Por Carlos Mariano –
Vila Isabel, homenageando Martinho, e Unidos da Tijuca, com tema indígena, também fizeram belas apresentações.
A noite do último dia de desfile das grandes escolas de samba do Grupo Especial do Rio de Janeiro foi aberta com a apresentação do Paraíso do Tuiuti. O carnavalesco da escola de São Cristóvão, Paulo Barros, fez pela primeira vez em sua trajetória um enredo de tema afro-brasileiro. Conhecido por fazer tema estrangeiros, Barros rendeu-se ao axé e à africanidade brasileira.
O Paraíso mostrou na Marquês de Sapucaí os ensinamentos dos orixás e daqueles que povoaram o mundo trazendo em suas almas a diáspora. O início do desfile da Tuiuti foi arrebatador: trazia o abre-alas que interpretava Orunmilá, o Senhor dos Segredos e do Conhecimento. Logo atrás vinha a ala guardiões da tradição, que interagia com a alegoria fazendo uma performance bonita e sincrônica bem ao estilo Paulo Barros. O que se viu em uma hora de desfile da Tuiuti foi um diálogo interessante entre uma África antiga e mítica, com uma África moderna e pop. Infelizmente o gigantismo e peso das alegorias e fantasias prejudicaram o andamento do desfile da escola, mas, sem dúvida o primeiro enredo afro-brasileiro apresentado por Paulo Barros foi totalmente aprovado.
A tradicional Portela foi a segunda escola da noite a desfilar e trouxe “Igi osé baobá”: a história das gigantescas e milenares árvores que representam a ancestralidade, religiosidade, identidade e a memória do povo africano. Destaco no desfile a bateria comandada por Nilo Sérgio, que honrou as tradições da batida portelense herdada dos seus grandes mestres do passado como Marçal e Mug. Cadência, ritmo e esmero foram algumas das qualidades apresentada pela bateria durante o desfile. Afinação e boa distribuição dos instrumentos contribuiu para um ritmo muito bom ao samba portelense, coisa que a opinião pública vinha reclamando antes do início do Carnaval.

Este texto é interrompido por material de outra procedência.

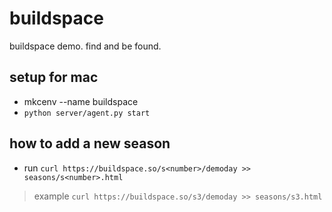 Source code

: # buildspace

buildspace demo. find and be found.

## setup for mac

- mkcenv --name buildspace
- `python server/agent.py start`

## how to add a new season

- run `curl https://buildspace.so/s<number>/demoday >> seasons/s<number>.html`

> example `curl https://buildspace.so/s3/demoday >> seasons/s3.html`
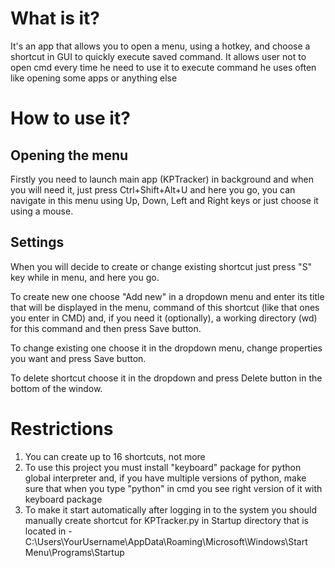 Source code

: # What is it?
It's an app that allows you to open a menu, using a hotkey, and choose a shortcut in GUI to quickly execute saved command. It allows user not to open cmd every time he need to use it to execute command he uses often like opening some apps or anything else

# How to use it?

## Opening the menu
Firstly you need to launch main app (KPTracker) in background and when you will need it, just press Ctrl+Shift+Alt+U and here you go, you can navigate in this menu using Up, Down, Left and Right keys or just choose it using a mouse.

## Settings
When you will decide to create or change existing shortcut just press "S" key while in menu, and here you go.

To create new one choose "Add new" in a dropdown menu and enter its title that will be displayed in the menu, command of this shortcut (like that ones you enter in CMD) and, if you need it (optionally), a working directory (wd) for this command and then press Save button.

To change existing one choose it in the dropdown menu, change properties you want and press Save button.

To delete shortcut choose it in the dropdown and press Delete button in the bottom of the window.

# Restrictions
1) You can create up to 16 shortcuts, not more
2) To use this project you must install "keyboard" package for python global interpreter and, if you have multiple versions of python, make sure that when you type "python" in cmd you see right version of it with keyboard package
3) To make it start automatically after logging in to the system you should manually create shortcut for KPTracker.py in Startup directory that is located in - C:\Users\YourUsername\AppData\Roaming\Microsoft\Windows\Start Menu\Programs\Startup
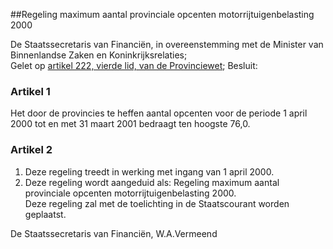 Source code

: <meta http-equiv='Content-Type' content='text/html; charset=utf-8' />

##Regeling maximum aantal provinciale opcenten motorrijtuigenbelasting 2000

De Staatssecretaris van Financiën, in overeenstemming met de Minister van Binnenlandse Zaken en Koninkrijksrelaties;  
Gelet op [artikel 222, vierde lid, van de Provinciewet](../../../../../../../../../wet/provinciewet/BWBR0005645/README.md);
Besluit:    

### Artikel  1  

Het door de provincies te heffen aantal opcenten voor de periode 1 april 2000 tot en met 31 maart 2001 bedraagt ten hoogste 76,0.  

### Artikel  2  

1.  Deze regeling treedt in werking met ingang van 1 april 2000.   
2.  Deze regeling wordt aangeduid als: Regeling maximum aantal provinciale opcenten motorrijtuigenbelasting 2000.   
Deze regeling zal met de toelichting in de Staatscourant worden geplaatst.   

De 
Staatssecretaris van Financiën, 
W.A.Vermeend    
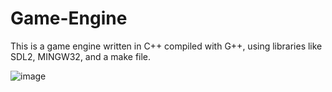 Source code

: # Game-Engine
This is a game engine written in C++ compiled  with G++, using libraries like SDL2, MINGW32, and a make file.

![image](https://github.com/Tahsin2020/Game-Engine/assets/62449141/374678a8-5735-4a6b-b6c4-f163dd624078)

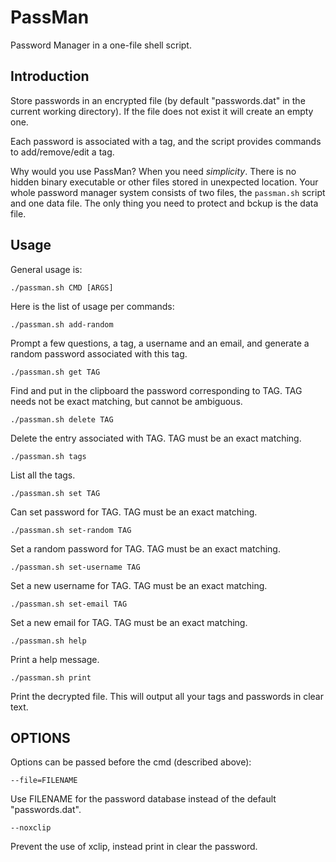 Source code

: PassMan
=======

Password Manager in a one-file shell script.


Introduction
------------

Store passwords in an encrypted file (by default "passwords.dat" in the current
working directory). If the file does not exist it will create an empty one.

Each password is associated with a tag, and the script provides commands to
add/remove/edit a tag.

Why would you use PassMan? When you need *simplicity*. There is no hidden
binary executable or other files stored in unexpected location. Your whole
password manager system consists of two files, the `passman.sh` script and one
data file. The only thing you need to protect and bckup is the data file.

Usage
-----

General usage is:

    ./passman.sh CMD [ARGS]

Here is the list of usage per commands:

    ./passman.sh add-random

Prompt a few questions, a tag, a username and an email, and
generate a random password associated with this tag.

    ./passman.sh get TAG

Find and put in the clipboard the password corresponding to TAG.
TAG needs not be exact matching, but cannot be ambiguous.

    ./passman.sh delete TAG

Delete the entry associated with TAG. TAG must be an exact matching.

    ./passman.sh tags

List all the tags.

    ./passman.sh set TAG

Can set password for TAG. TAG must be an exact matching.

    ./passman.sh set-random TAG

Set a random password for TAG. TAG must be an exact matching.

    ./passman.sh set-username TAG

Set a new username for TAG. TAG must be an exact matching.

    ./passman.sh set-email TAG
    
Set a new email for TAG. TAG must be an exact matching.

    ./passman.sh help

Print a help message.

    ./passman.sh print

Print the decrypted file. This will output all your tags and passwords in clear text.

OPTIONS
-------

Options can be passed before the cmd (described above):

    --file=FILENAME

Use FILENAME for the password database instead of the default "passwords.dat".

    --noxclip

Prevent the use of xclip, instead print in clear the password.
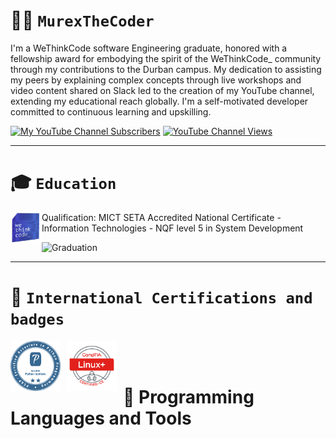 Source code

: # 👩‍💻 **`MurexTheCoder`**


I'm a WeThinkCode software Engineering graduate, honored with a fellowship award for embodying the spirit of the WeThinkCode_ community through my contributions to the Durban campus. My dedication to assisting my peers by explaining complex concepts through live workshops and video content shared on Slack led to the creation of my YouTube channel, extending my educational reach globally. I'm a self-motivated developer committed to continuous learning and upskilling.


<p align="left">
      <a href="https://www.youtube.com/channel/UCm3moBxexOnsaGSMoquscHg?sub_confirmation=1" target="_blank">
          <img alt="My YouTube Channel Subscribers" src="https://img.shields.io/youtube/channel/subscribers/UCm3moBxexOnsaGSMoquscHg?color=%23E05D44&label=SUBSCRIBE&logo=video&logoColor=white&style=for-the-badge&labelColor=CE4630"></a> 
      <a href="https://www.youtube.com/channel/UCm3moBxexOnsaGSMoquscHg" target="_blank">
         <img alt="YouTube Channel Views" src="https://img.shields.io/youtube/channel/views/UCm3moBxexOnsaGSMoquscHg?color=%23E1AD0E&logo=eye&logoColor=white&style=for-the-badge&labelColor=C79600" ></a> 
</p>

---

# 🎓 **`Education`**

<img src="wtc.png" alt="Smiley face" style="float:left;width:50px;height:50px;">
Qualification: MICT SETA Accredited National Certificate - Information Technologies - NQF level 5 in System Development
</p>

<img src="graduate.jpg" alt="Graduation" style="width:500px;">


---

# 📜 **`International Certifications and badges`**

<a href="https://www.credly.com/badges/d3155bca-977a-4247-a3e5-47f7a5181d8d" target="_blank">
<img align="left" alt="Python " width="80px" style="padding-right:10px" src="python.png"/> 
</a>

<a href="https://www.credly.com/badges/ff5b4ab4-1b19-4c91-93a4-cc405b46f1a7" target="_blank">
<img align="left" alt="Spring" width="80px" style="padding-right:10px;" src="Linux.png" />
</a>


<br/><br />

# 🤖 Programming Languages and Tools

A Mocidade Independente de Padre Miguel pisou na avenida confiando muito na força do seu samba-enredo, que fez muito sucesso no período pré-carnavalesco. Mas, o que se viu durante o desfile foi que a tão esperada explosão do arerê do refrão principal do samba não teve eco nas arquibancadas. O enredo sobre Oxóssi, orixá protetor da escola, teve uma narrativa muito linear, às vezes repetitiva, dando uma sensação de um desfile um pouco monótono e sem surpresas.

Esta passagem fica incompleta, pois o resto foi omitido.